Material to process Start Marker
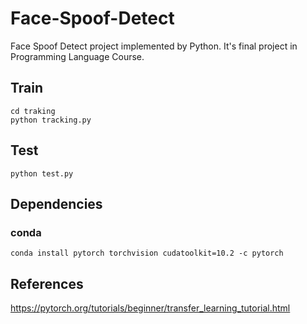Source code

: # Face-Spoof-Detect
Face Spoof Detect project implemented by Python. It's final project in Programming Language Course.
## Train
    cd traking
    python tracking.py
## Test
    python test.py
## Dependencies
### conda
    conda install pytorch torchvision cudatoolkit=10.2 -c pytorch
## References
https://pytorch.org/tutorials/beginner/transfer_learning_tutorial.html
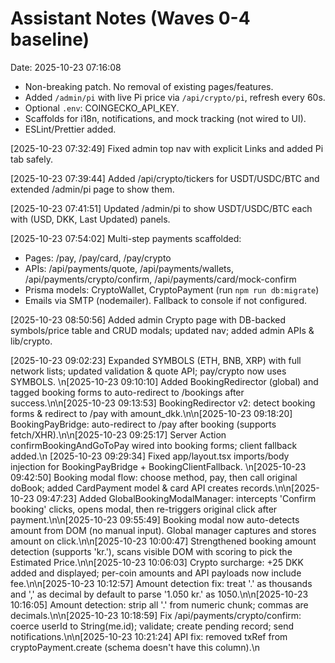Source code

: # Assistant Notes (Waves 0-4 baseline)
Date: 2025-10-23 07:16:08
- Non-breaking patch. No removal of existing pages/features.
- Added `/admin/pi` with live Pi price via `/api/crypto/pi`, refresh every 60s.
- Optional `.env`: COINGECKO_API_KEY.
- Scaffolds for i18n, notifications, and mock tracking (not wired to UI).
- ESLint/Prettier added.


[2025-10-23 07:32:49] Fixed admin top nav with explicit Links and added Pi tab safely.

[2025-10-23 07:39:44] Added /api/crypto/tickers for USDT/USDC/BTC and extended /admin/pi page to show them.

[2025-10-23 07:41:51] Updated /admin/pi to show USDT/USDC/BTC each with (USD, DKK, Last Updated) panels.

[2025-10-23 07:54:02] Multi-step payments scaffolded:
- Pages: /pay, /pay/card, /pay/crypto
- APIs: /api/payments/quote, /api/payments/wallets, /api/payments/crypto/confirm, /api/payments/card/mock-confirm
- Prisma models: CryptoWallet, CryptoPayment (run `npm run db:migrate`)
- Emails via SMTP (nodemailer). Fallback to console if not configured.

[2025-10-23 08:50:56] Added admin Crypto page with DB-backed symbols/price table and CRUD modals; updated nav; added admin APIs & lib/crypto.

[2025-10-23 09:02:23] Expanded SYMBOLS (ETH, BNB, XRP) with full network lists; updated validation & quote API; pay/crypto now uses SYMBOLS.
\n[2025-10-23 09:10:10] Added BookingRedirector (global) and tagged booking forms to auto-redirect to /bookings after success.\n\n[2025-10-23 09:13:53] BookingRedirector v2: detect booking forms & redirect to /pay with amount_dkk.\n\n[2025-10-23 09:18:20] BookingPayBridge: auto-redirect to /pay after booking (supports fetch/XHR).\n\n[2025-10-23 09:25:17] Server Action confirmBookingAndGoToPay wired into booking forms; client fallback added.\n
[2025-10-23 09:29:34] Fixed app/layout.tsx imports/body injection for BookingPayBridge + BookingClientFallback.
\n[2025-10-23 09:42:50] Booking modal flow: choose method, pay, then call original doBook; added CardPayment model & card API creates records.\n\n[2025-10-23 09:47:23] Added GlobalBookingModalManager: intercepts 'Confirm booking' clicks, opens modal, then re-triggers original click after payment.\n\n[2025-10-23 09:55:49] Booking modal now auto-detects amount from DOM (no manual input). Global manager captures and stores amount on click.\n\n[2025-10-23 10:00:47] Strengthened booking amount detection (supports 'kr.'), scans visible DOM with scoring to pick the Estimated Price.\n\n[2025-10-23 10:06:03] Crypto surcharge: +25 DKK added and displayed; per-coin amounts and API payloads now include fee.\n\n[2025-10-23 10:12:57] Amount detection fix: treat '.' as thousands and ',' as decimal by default to parse '1.050 kr.' as 1050.\n\n[2025-10-23 10:16:05] Amount detection: strip all '.' from numeric chunk; commas are decimals.\n\n[2025-10-23 10:18:59] Fix /api/payments/crypto/confirm: coerce userId to String(me.id); validate; create pending record; send notifications.\n\n[2025-10-23 10:21:24] API fix: removed txRef from cryptoPayment.create (schema doesn't have this column).\n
Material to process End Marker
Goal of the exercise: Print all of the records shown above exactly, leaving out each picture.

Answer to the problem:
Source code

: # Face-Spoof-Detect
Face Spoof Detect project implemented by Python. It's final project in Programming Language Course.
## Train
    cd traking
    python tracking.py
## Test
    python test.py
## Dependencies
### conda
    conda install pytorch torchvision cudatoolkit=10.2 -c pytorch
## References
https://pytorch.org/tutorials/beginner/transfer_learning_tutorial.html
Source code

: # Assistant Notes (Waves 0-4 baseline)
Date: 2025-10-23 07:16:08
- Non-breaking patch. No removal of existing pages/features.
- Added `/admin/pi` with live Pi price via `/api/crypto/pi`, refresh every 60s.
- Optional `.env`: COINGECKO_API_KEY.
- Scaffolds for i18n, notifications, and mock tracking (not wired to UI).
- ESLint/Prettier added.


[2025-10-23 07:32:49] Fixed admin top nav with explicit Links and added Pi tab safely.

[2025-10-23 07:39:44] Added /api/crypto/tickers for USDT/USDC/BTC and extended /admin/pi page to show them.

[2025-10-23 07:41:51] Updated /admin/pi to show USDT/USDC/BTC each with (USD, DKK, Last Updated) panels.

[2025-10-23 07:54:02] Multi-step payments scaffolded:
- Pages: /pay, /pay/card, /pay/crypto
- APIs: /api/payments/quote, /api/payments/wallets, /api/payments/crypto/confirm, /api/payments/card/mock-confirm
- Prisma models: CryptoWallet, CryptoPayment (run `npm run db:migrate`)
- Emails via SMTP (nodemailer). Fallback to console if not configured.

[2025-10-23 08:50:56] Added admin Crypto page with DB-backed symbols/price table and CRUD modals; updated nav; added admin APIs & lib/crypto.

[2025-10-23 09:02:23] Expanded SYMBOLS (ETH, BNB, XRP) with full network lists; updated validation & quote API; pay/crypto now uses SYMBOLS.
\n[2025-10-23 09:10:10] Added BookingRedirector (global) and tagged booking forms to auto-redirect to /bookings after success.\n\n[2025-10-23 09:13:53] BookingRedirector v2: detect booking forms & redirect to /pay with amount_dkk.\n\n[2025-10-23 09:18:20] BookingPayBridge: auto-redirect to /pay after booking (supports fetch/XHR).\n\n[2025-10-23 09:25:17] Server Action confirmBookingAndGoToPay wired into booking forms; client fallback added.\n
[2025-10-23 09:29:34] Fixed app/layout.tsx imports/body injection for BookingPayBridge + BookingClientFallback.
\n[2025-10-23 09:42:50] Booking modal flow: choose method, pay, then call original doBook; added CardPayment model & card API creates records.\n\n[2025-10-23 09:47:23] Added GlobalBookingModalManager: intercepts 'Confirm booking' clicks, opens modal, then re-triggers original click after payment.\n\n[2025-10-23 09:55:49] Booking modal now auto-detects amount from DOM (no manual input). Global manager captures and stores amount on click.\n\n[2025-10-23 10:00:47] Strengthened booking amount detection (supports 'kr.'), scans visible DOM with scoring to pick the Estimated Price.\n\n[2025-10-23 10:06:03] Crypto surcharge: +25 DKK added and displayed; per-coin amounts and API payloads now include fee.\n\n[2025-10-23 10:12:57] Amount detection fix: treat '.' as thousands and ',' as decimal by default to parse '1.050 kr.' as 1050.\n\n[2025-10-23 10:16:05] Amount detection: strip all '.' from numeric chunk; commas are decimals.\n\n[2025-10-23 10:18:59] Fix /api/payments/crypto/confirm: coerce userId to String(me.id); validate; create pending record; send notifications.\n\n[2025-10-23 10:21:24] API fix: removed txRef from cryptoPayment.create (schema doesn't have this column).\n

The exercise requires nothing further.